• _TASK GOAL_
No pictures, please. Output the lines from the start of the data through the line that contains "ஆகியோர் பிடாயு மொழியைச்", both included, exactly as they stand.

INPUT MATERIAL Block Start

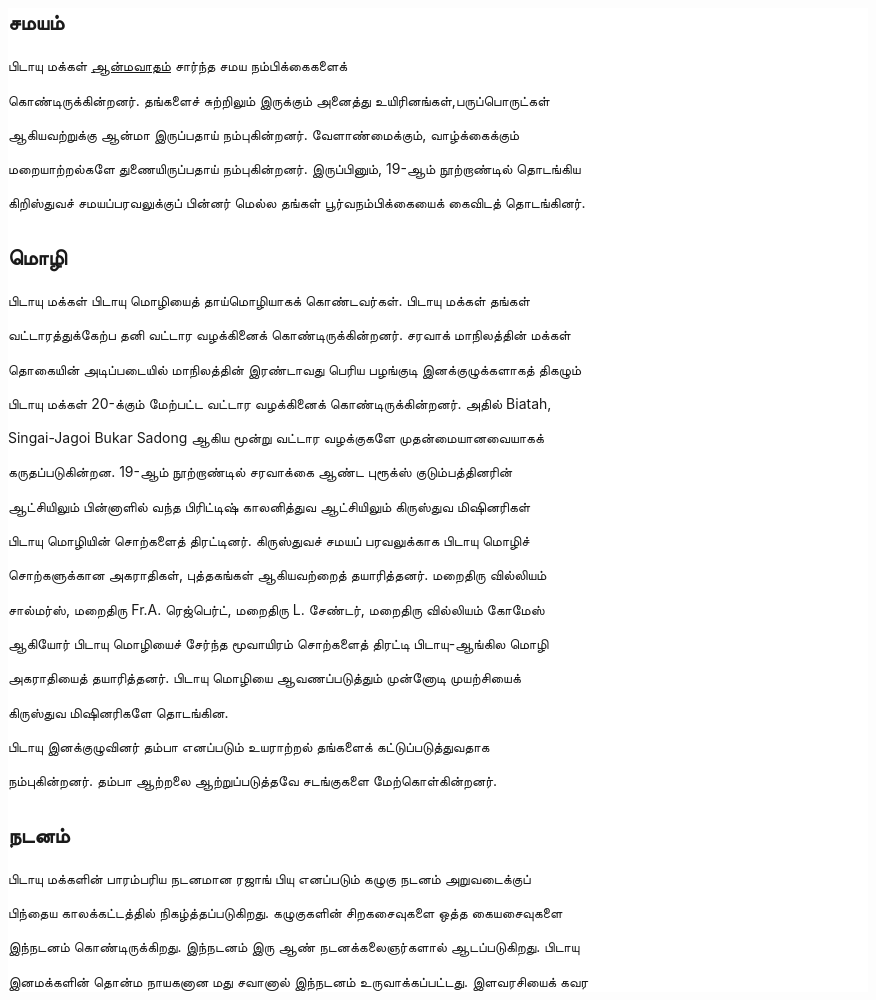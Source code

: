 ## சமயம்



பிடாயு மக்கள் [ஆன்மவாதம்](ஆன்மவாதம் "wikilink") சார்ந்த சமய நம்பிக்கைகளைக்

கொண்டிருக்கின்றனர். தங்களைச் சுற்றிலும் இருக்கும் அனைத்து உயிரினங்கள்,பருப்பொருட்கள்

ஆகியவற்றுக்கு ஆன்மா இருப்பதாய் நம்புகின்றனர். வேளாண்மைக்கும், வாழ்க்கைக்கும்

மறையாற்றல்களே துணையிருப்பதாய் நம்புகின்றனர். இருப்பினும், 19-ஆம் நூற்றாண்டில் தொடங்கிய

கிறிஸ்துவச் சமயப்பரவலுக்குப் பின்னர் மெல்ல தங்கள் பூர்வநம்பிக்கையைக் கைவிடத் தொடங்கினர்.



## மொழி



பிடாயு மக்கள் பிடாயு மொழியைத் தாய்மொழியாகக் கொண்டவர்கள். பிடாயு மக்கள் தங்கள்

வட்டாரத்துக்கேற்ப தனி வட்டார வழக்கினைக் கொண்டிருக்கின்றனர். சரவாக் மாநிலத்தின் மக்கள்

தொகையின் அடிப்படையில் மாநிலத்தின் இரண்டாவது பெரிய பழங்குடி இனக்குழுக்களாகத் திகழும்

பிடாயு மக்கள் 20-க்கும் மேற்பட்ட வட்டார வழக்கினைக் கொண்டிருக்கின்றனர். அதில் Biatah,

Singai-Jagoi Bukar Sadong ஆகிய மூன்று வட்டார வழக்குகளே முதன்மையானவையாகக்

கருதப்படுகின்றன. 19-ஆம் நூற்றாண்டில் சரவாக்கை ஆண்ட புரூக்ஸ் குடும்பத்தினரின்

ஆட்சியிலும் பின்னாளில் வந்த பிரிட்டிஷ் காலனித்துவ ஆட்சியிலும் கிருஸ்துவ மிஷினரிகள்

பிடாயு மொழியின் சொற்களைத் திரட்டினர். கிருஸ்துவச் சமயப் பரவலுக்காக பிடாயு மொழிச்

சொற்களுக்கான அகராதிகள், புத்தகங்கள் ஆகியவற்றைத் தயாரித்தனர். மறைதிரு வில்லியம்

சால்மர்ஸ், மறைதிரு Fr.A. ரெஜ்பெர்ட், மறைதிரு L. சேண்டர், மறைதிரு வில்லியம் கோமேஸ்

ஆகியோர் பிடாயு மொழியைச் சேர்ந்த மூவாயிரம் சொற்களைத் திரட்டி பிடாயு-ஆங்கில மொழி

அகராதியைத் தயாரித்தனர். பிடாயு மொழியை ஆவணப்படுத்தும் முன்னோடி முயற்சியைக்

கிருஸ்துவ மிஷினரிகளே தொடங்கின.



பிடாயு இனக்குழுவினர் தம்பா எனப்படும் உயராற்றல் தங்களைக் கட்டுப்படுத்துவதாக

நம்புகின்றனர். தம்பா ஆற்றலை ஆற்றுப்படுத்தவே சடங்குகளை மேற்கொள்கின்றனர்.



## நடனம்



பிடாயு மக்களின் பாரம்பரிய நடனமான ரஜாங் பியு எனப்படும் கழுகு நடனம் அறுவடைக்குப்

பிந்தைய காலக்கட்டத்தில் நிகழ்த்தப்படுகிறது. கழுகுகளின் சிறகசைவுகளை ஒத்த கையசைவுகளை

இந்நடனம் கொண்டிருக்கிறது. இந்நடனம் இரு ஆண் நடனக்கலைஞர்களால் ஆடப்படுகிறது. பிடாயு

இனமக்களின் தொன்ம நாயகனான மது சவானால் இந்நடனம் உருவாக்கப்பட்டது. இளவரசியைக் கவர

INPUT MATERIAL Block End

• _COMPLETED EXERCISE_
Source code

: ## சமயம்



பிடாயு மக்கள் [ஆன்மவாதம்](ஆன்மவாதம் "wikilink") சார்ந்த சமய நம்பிக்கைகளைக்

கொண்டிருக்கின்றனர். தங்களைச் சுற்றிலும் இருக்கும் அனைத்து உயிரினங்கள்,பருப்பொருட்கள்

ஆகியவற்றுக்கு ஆன்மா இருப்பதாய் நம்புகின்றனர். வேளாண்மைக்கும், வாழ்க்கைக்கும்

மறையாற்றல்களே துணையிருப்பதாய் நம்புகின்றனர். இருப்பினும், 19-ஆம் நூற்றாண்டில் தொடங்கிய

கிறிஸ்துவச் சமயப்பரவலுக்குப் பின்னர் மெல்ல தங்கள் பூர்வநம்பிக்கையைக் கைவிடத் தொடங்கினர்.



## மொழி



பிடாயு மக்கள் பிடாயு மொழியைத் தாய்மொழியாகக் கொண்டவர்கள். பிடாயு மக்கள் தங்கள்

வட்டாரத்துக்கேற்ப தனி வட்டார வழக்கினைக் கொண்டிருக்கின்றனர். சரவாக் மாநிலத்தின் மக்கள்

தொகையின் அடிப்படையில் மாநிலத்தின் இரண்டாவது பெரிய பழங்குடி இனக்குழுக்களாகத் திகழும்

பிடாயு மக்கள் 20-க்கும் மேற்பட்ட வட்டார வழக்கினைக் கொண்டிருக்கின்றனர். அதில் Biatah,

Singai-Jagoi Bukar Sadong ஆகிய மூன்று வட்டார வழக்குகளே முதன்மையானவையாகக்

கருதப்படுகின்றன. 19-ஆம் நூற்றாண்டில் சரவாக்கை ஆண்ட புரூக்ஸ் குடும்பத்தினரின்

ஆட்சியிலும் பின்னாளில் வந்த பிரிட்டிஷ் காலனித்துவ ஆட்சியிலும் கிருஸ்துவ மிஷினரிகள்

பிடாயு மொழியின் சொற்களைத் திரட்டினர். கிருஸ்துவச் சமயப் பரவலுக்காக பிடாயு மொழிச்

சொற்களுக்கான அகராதிகள், புத்தகங்கள் ஆகியவற்றைத் தயாரித்தனர். மறைதிரு வில்லியம்

சால்மர்ஸ், மறைதிரு Fr.A. ரெஜ்பெர்ட், மறைதிரு L. சேண்டர், மறைதிரு வில்லியம் கோமேஸ்

ஆகியோர் பிடாயு மொழியைச் சேர்ந்த மூவாயிரம் சொற்களைத் திரட்டி பிடாயு-ஆங்கில மொழி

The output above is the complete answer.